• Lenny Sims, VP Business Development/Strategy – Specialty Vehicles for J.D. Power and the MRAA Discuss Insights on the 2023 Q2 Marine Market
Drew Mick, MRAA: April saw a small decline across all boat types in traffic views. Is there any reason for that dip?
Lenny Sims: When we look at the data, there’s all kinds of comparisons and things that jump out at me; reading between the lines. If you compare it to year-over-year or the last 12 months running, there certainly was a lot more interest in the market than before. There has also been a significant number of new boat sales in the last two years. In most cases we were seeing record-breaking paces and record-breaking demand. A good comparison we’d make in this instance is looking at 2019, prior to COVID. There was a huge jump in interest and volume. It’s starting to level, but it’s still ahead of previous levels that were typical.
Mick: Dealer sentiment may not be as optimistic as a year ago, but values are still holding. What are dealers seeing that is leading to less optimism?
Sims: When you and I were chatting at last Dealer Week, I said how everybody wants to know when this recession is going to hit. When is this hot market going to decline? What should we do now to get ready for whatever is going to happen? A year ago, the market was still on fire at this time, so it’s not going to be as optimistic as then. I think anybody who was considering a recession to happen — myself included — would have thought it would have happened by now. But I want to be careful … I’m not saying it still isn’t going to happen. It’s been holding off longer than most people thought.
Dealers are thankful that it didn’t fall off the cliff. A lot of them still have a lot of inventory that they paid good money for. A lot were wondering if they were going to get caught holding the bag. Dealers now have gone through the bigger part of their selling season. I think they’re cautiously optimistic it didn’t fall off the cliff. I think the big goal for them is getting rid of inventory. There’s a lot more negotiating going on with that. They are seeing interest rates are up as well. And they’re seeing consumers getting back in touch with them to see if they can sell their boat for what they owe on it. Chances are a lot of them overpaid because of the way the market was the past few years. Consumer confidence is dropping and that is leading to this less optimistic feeling.
Mick: In marine categories, there hasn’t been a lot of movement between views this past quarter compared to Q1. Do you ever see drastic movement in that at any point in the year?
Sims: If you looked at typical movement in a pre-COVID year, you would see an increase from January 1 to August, peaking there and declining through to the end of the year. Then beginning January again, it would spike back up.
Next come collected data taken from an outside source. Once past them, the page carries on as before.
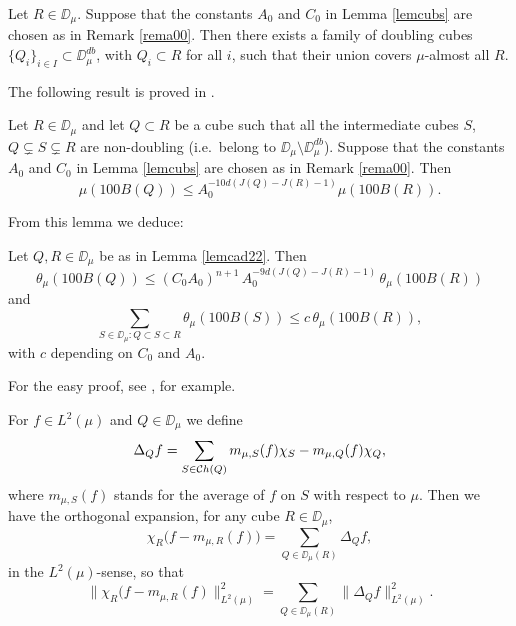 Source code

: \begin{lemma}\label{lemcobdob}
	Let $R\in\DD_\mu$. Suppose that the constants $A_0$ and $C_0$ in Lemma \ref{lemcubs} are
	chosen as in Remark \ref{rema00}. Then there exists a family of
	doubling cubes $\{Q_i\}_{i\in I}\subset \DD_\mu^{db}$, with
	$Q_i\subset R$ for all $i$, such that their union covers $\mu$-almost all $R$.
\end{lemma}

The following result is proved in \cite[Lemma 5.31]{David-Mattila}.
\vv

\begin{lemma}\label{lemcad22}
	Let $R\in\DD_\mu$ and let $Q\subset R$ be a cube such that all the intermediate cubes $S$,
	$Q\subsetneq S\subsetneq R$ are non-doubling (i.e.\ belong to $\DD_\mu\setminus \DD_\mu^{db}$).
	Suppose that the constants $A_0$ and $C_0$ in Lemma \ref{lemcubs} are
	chosen as in Remark \ref{rema00}. 
	Then
	\begin{equation}\label{eqdk88}
		\mu(100B(Q))\leq A_0^{-10d(J(Q)-J(R)-1)}\mu(100B(R)).
	\end{equation}
\end{lemma}
\vv


From this lemma we deduce:

\vv
\begin{lemma}\label{lemcad23}
	Let $Q,R\in\DD_\mu$ be as in Lemma \ref{lemcad22}.
	Then
	$$\theta_\mu(100B(Q))\leq (C_0A_0)^{n+1}\,A_0^{-9d(J(Q)-J(R)-1)}\,\theta_\mu(100B(R))$$
	and
	$$\sum_{S\in\DD_\mu:Q\subset S\subset R}\theta_\mu(100B(S))\leq c\,\theta_\mu(100B(R)),$$
	with $c$ depending on $C_0$ and $A_0$.
\end{lemma}

For the easy proof, see
\cite[Lemma 4.4]{Tolsa-memo}, for example.

For $f\in L^2(\mu)$ and $Q\in\DD_\mu$ we define
\begin{equation}\label{eqdq1}
	\Delta_Q f=\sum_{S\in{\mathcal Ch}(Q)}m_{\mu,S}(f)\chi_S-m_{\mu,Q}(f)\chi_Q,
\end{equation}
where $m_{\mu,S}(f)$ stands for the average of $f$ on $S$ with respect to $\mu$.
Then we have the orthogonal expansion, for any cube $R\in\DD_\mu$,
$$\chi_{R} \bigl(f - m_{\mu,R}(f)\bigr) = \sum_{Q\in\DD_\mu(R)}\Delta_Q f,$$
in the $L^2(\mu)$-sense, so that
$$\|\chi_{R} \bigl(f - m_{\mu,R}(f)\|_{L^2(\mu)}^2 = \sum_{Q\in\DD_\mu(R)}\|\Delta_Q f\|_{L^2(\mu)}^2.$$

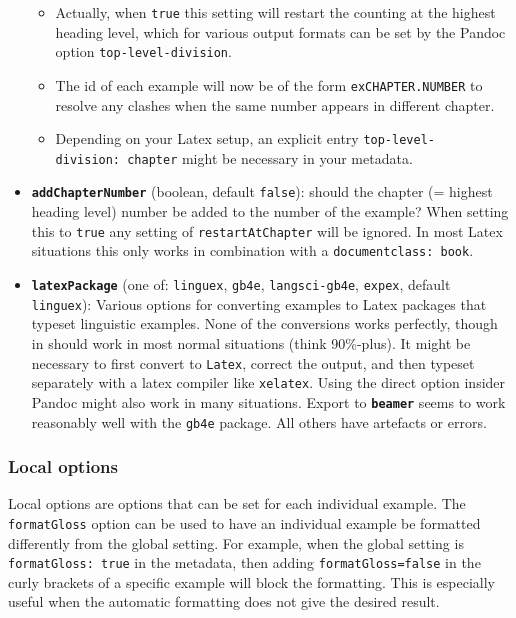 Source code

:\documentclass[
]{article}
\providecommand{\tightlist}{%
  \setlength{\itemsep}{0pt}\setlength{\parskip}{0pt}}
\begin{document}
\begin{itemize}
  \begin{itemize}
  \tightlist
  \item
    Actually, when \texttt{true} this setting will restart the counting
    at the highest heading level, which for various output formats can
    be set by the Pandoc option \texttt{top-level-division}.
  \item
    The id of each example will now be of the form
    \texttt{exCHAPTER.NUMBER} to resolve any clashes when the same
    number appears in different chapter.
  \item
    Depending on your Latex setup, an explicit entry
    \texttt{top-level-division:\ chapter} might be necessary in your
    metadata.
  \end{itemize}
\item
  \textbf{\texttt{addChapterNumber}} (boolean, default \texttt{false}):
  should the chapter (= highest heading level) number be added to the
  number of the example? When setting this to \texttt{true} any setting
  of \texttt{restartAtChapter} will be ignored. In most Latex situations
  this only works in combination with a \texttt{documentclass:\ book}.
\item
  \textbf{\texttt{latexPackage}} (one of: \texttt{linguex},
  \texttt{gb4e}, \texttt{langsci-gb4e}, \texttt{expex}, default
  \texttt{linguex}): Various options for converting examples to Latex
  packages that typeset linguistic examples. None of the conversions
  works perfectly, though in should work in most normal situations
  (think 90\%-plus). It might be necessary to first convert to
  \texttt{Latex}, correct the output, and then typeset separately with a
  latex compiler like \texttt{xelatex}. Using the direct option insider
  Pandoc might also work in many situations. Export to
  \textbf{\texttt{beamer}} seems to work reasonably well with the
  \texttt{gb4e} package. All others have artefacts or errors.
\end{itemize}

\subsubsection{Local options}\label{local-options}

Local options are options that can be set for each individual example.
The \texttt{formatGloss} option can be used to have an individual
example be formatted differently from the global setting. For example,
when the global setting is \texttt{formatGloss:\ true} in the metadata,
then adding \texttt{formatGloss=false} in the curly brackets of a
specific example will block the formatting. This is especially useful
when the automatic formatting does not give the desired result.
\end{document}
What you see here is the general seasonality of things.
Mick: How are you feeling about Q2 and 2023 now that we are halfway through it?
Sims: Overall, I think things are going to continue to gradually decline. It’s not going to be a cliff fall. Demand is down, inventory levels are up. If you look at nothing more than those two things, that generally promotes a decline in used boat pricing. Here we are a chunk of the way into the summer, and I think the bulk of the sales have occurred. It, again, depends on a lot of things, such as the federal reserve and the interest rates. If they leave ratees alone, it’s probably going to maintain itself and prove itself out through the end of the year.
I think we will experience seasonal adjustments in early fall due to school starting and vacation time ending. Often, you see some people trying to sell their boats later in the year since they won’t be using them for 6 months. If the trend still holds for consumers trying to find a way to exit their loans, that will speed things up. However, right now my projection with the team is we need to keep an eye on it. Watch that gradual decline, however I don’t think we will see that cliff fall.